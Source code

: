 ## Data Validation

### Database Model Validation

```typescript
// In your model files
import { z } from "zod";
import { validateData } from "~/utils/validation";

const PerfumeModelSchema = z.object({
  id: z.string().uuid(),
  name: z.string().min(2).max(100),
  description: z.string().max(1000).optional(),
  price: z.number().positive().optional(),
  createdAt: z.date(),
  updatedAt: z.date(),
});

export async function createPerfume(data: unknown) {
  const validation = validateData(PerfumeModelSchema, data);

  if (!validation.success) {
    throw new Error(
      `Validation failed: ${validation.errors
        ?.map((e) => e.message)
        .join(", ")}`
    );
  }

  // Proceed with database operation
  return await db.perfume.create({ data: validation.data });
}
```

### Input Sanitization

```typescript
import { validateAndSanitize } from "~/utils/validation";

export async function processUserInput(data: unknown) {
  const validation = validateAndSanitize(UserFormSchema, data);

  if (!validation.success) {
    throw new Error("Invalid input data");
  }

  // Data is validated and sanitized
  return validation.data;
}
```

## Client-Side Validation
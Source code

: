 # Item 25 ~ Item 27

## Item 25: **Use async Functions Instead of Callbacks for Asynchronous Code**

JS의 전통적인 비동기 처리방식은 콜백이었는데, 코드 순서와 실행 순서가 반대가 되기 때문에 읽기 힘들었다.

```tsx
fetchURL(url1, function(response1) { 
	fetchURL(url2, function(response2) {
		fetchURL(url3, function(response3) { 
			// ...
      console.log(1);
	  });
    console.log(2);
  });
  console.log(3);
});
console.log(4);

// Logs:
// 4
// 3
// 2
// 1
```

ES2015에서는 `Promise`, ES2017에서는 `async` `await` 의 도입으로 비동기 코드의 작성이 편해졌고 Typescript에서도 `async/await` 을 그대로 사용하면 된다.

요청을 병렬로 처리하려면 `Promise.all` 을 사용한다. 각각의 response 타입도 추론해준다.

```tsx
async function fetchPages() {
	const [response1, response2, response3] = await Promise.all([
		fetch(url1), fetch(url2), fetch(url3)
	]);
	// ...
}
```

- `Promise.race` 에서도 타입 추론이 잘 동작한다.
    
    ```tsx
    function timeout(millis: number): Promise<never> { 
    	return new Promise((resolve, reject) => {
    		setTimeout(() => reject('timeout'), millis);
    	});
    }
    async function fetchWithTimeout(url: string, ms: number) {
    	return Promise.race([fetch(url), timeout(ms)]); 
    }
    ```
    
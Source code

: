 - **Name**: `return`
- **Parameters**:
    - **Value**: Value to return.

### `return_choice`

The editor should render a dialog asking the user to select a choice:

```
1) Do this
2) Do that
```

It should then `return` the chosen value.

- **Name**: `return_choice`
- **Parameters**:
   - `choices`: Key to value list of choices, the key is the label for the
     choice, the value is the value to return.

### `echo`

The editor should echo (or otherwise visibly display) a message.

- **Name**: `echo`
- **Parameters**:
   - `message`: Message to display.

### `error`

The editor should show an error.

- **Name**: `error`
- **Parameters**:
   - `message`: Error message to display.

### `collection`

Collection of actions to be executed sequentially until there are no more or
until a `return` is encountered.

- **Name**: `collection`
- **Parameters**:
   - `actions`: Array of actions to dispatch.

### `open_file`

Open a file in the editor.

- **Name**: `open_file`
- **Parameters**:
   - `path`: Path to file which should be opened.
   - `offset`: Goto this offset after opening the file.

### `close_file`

┄┄┄┄┄┄

◆ **EXERCISE REQUIREMENTS**
This exercise requires the number of lines in the entries holding the word "message", written alone.

◆ **EXPECTED ANSWER**
4